Delhi HC refuses to entertain PIL for Compulsory Voting, says its matter of choice
17 March, 2023 | Pragati Singh
Election Commission of India to take appropriate steps for compulsory voting in the Parliament and State Assembly elections
The Delhi High Court refused to hear a public interest litigation (PIL) seeking a direction to the Centre and the Election Commission of India (ECI) to take appropriate steps for compulsory voting in the Parliament and State Assembly elections, saying voting is a matter of choice and the judiciary cannot pass such directions.
The bench of Justice Satish Chander Sharma and Judge Subramonium Prasad on Friday also remarked, “casting vote is their (eligible citizen of India for voting) right, their choice”. Taking the court’s observation into consideration, the petitioner decided to withdraw the case.
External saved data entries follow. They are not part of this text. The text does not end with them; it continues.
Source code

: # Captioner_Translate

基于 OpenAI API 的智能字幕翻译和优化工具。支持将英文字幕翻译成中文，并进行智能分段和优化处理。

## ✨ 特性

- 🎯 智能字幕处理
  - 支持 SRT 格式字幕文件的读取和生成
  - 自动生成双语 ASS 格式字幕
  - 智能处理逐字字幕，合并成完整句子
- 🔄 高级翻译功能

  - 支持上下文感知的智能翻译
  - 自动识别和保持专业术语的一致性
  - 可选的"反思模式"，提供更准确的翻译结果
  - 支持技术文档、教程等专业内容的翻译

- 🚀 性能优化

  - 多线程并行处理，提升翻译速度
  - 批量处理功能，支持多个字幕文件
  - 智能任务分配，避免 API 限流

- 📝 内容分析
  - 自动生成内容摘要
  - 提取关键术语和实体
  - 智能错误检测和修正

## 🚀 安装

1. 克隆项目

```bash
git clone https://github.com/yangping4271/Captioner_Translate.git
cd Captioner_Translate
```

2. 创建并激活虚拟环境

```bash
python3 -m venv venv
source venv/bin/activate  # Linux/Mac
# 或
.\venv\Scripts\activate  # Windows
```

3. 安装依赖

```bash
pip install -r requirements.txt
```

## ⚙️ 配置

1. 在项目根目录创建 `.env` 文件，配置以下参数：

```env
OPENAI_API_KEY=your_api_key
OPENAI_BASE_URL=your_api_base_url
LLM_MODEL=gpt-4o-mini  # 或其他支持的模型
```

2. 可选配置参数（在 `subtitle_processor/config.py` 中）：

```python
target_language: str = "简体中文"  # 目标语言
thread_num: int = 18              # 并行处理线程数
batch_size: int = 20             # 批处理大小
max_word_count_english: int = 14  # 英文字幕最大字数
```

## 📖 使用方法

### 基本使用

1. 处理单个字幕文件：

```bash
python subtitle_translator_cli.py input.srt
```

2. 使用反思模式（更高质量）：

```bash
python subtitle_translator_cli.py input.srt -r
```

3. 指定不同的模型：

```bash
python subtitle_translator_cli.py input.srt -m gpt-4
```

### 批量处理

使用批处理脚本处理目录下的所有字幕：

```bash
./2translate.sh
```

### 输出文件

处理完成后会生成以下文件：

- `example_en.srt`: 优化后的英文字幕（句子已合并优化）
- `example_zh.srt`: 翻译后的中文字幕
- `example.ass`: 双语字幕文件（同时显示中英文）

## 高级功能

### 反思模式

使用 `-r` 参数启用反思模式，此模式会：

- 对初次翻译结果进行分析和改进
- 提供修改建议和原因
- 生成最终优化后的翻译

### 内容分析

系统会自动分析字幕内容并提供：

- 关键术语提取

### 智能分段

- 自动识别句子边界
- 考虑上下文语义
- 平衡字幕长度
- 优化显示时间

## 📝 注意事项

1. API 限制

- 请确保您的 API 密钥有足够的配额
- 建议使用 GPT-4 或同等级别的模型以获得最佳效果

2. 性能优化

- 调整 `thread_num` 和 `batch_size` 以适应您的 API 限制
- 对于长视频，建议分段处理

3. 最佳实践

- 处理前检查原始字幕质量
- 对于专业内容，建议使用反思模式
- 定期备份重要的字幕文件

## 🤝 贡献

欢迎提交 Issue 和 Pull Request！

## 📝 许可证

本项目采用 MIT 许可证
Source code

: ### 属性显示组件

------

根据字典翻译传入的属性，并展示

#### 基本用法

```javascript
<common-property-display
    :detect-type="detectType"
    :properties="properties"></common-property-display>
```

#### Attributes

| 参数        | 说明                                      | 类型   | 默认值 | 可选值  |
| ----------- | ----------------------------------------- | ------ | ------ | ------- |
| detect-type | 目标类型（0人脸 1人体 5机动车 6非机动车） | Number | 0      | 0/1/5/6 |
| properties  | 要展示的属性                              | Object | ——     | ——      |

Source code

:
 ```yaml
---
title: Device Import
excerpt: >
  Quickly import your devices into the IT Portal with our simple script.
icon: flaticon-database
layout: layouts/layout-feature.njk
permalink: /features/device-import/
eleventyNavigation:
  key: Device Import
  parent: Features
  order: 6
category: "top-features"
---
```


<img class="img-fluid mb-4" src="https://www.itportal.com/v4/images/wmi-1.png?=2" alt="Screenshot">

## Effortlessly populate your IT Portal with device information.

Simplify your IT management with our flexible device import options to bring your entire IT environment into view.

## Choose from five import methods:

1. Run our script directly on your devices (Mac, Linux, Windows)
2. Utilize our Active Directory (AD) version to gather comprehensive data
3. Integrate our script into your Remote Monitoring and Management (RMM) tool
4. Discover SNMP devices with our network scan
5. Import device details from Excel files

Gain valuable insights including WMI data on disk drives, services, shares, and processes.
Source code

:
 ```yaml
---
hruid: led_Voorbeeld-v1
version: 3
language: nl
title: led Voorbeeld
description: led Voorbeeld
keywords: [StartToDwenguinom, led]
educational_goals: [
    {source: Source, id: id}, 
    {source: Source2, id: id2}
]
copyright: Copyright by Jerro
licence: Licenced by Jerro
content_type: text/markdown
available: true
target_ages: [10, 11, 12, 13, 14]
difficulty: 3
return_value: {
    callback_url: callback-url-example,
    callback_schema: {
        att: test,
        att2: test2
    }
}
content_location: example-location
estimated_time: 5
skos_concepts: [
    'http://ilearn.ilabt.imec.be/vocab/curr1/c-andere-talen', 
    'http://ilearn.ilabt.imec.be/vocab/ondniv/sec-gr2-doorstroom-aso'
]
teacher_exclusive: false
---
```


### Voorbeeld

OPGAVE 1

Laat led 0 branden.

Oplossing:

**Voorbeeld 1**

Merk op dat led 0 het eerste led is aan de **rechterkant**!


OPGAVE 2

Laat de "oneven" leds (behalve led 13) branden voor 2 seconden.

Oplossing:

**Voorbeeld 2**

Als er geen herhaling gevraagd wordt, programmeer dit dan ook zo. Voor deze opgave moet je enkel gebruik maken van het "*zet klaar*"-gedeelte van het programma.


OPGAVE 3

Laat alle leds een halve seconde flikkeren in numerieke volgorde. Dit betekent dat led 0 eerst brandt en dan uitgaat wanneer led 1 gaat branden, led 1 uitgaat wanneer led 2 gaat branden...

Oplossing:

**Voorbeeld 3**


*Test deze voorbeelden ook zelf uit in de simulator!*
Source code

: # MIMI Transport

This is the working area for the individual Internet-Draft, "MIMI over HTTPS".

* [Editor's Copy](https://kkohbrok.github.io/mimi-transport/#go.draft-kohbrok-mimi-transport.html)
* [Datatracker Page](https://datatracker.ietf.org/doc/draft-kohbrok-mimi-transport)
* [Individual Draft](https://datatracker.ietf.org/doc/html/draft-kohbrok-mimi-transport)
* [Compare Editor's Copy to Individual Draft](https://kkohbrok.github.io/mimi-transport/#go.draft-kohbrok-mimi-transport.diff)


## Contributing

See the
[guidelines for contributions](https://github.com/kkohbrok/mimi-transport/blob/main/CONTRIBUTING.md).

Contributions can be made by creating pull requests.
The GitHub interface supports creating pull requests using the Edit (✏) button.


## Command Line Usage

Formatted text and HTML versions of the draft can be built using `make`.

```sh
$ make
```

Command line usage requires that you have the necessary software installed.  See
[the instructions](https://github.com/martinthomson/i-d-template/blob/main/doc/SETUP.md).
Petitioner Ashwini Kumar Upadhyay, a practising lawyer, and BJP politician, has also requested that the Law Commission prepare a report on compulsory voting.
According to Reports, poor voter turnout is a recurrent issue in India. Compulsory voting can assist improve voter turnout, especially among marginalised groups. It ensures that every citizen has a voice and that the government reflects the views of the people. When there is a high voter turnout, the government is more accountable to the people and more likely to act in their best interests.
Compulsory voting has been effectively adopted in countries such as Australia, Belgium, and Brazil. According to the petition, these countries have witnessed considerable gains in voter turnout and improvements in the quality of democracy.
The Supreme Court and High Court have previously directed the Election Commission to exercise its powers under Article 324 with respect to superintendence, direction, and control of the conduct of elections to Parliament and State legislatures in order to redress violations of fundamental rights and protect the purity of the electoral process, and there is a good reason why the Court must take steps for simultaneous election, according to the plea.
Article 326 of the Constitution establishes the right to vote as a basic right. This right is subject to reasonable legal constraints. Compulsory voting can be adopted as an acceptable constraint to ensure the smooth operation of democracy. According to the plea, the Supreme Court has also ruled that the right to vote is a statutory right and that the government has the authority to set reasonable restrictions on this right.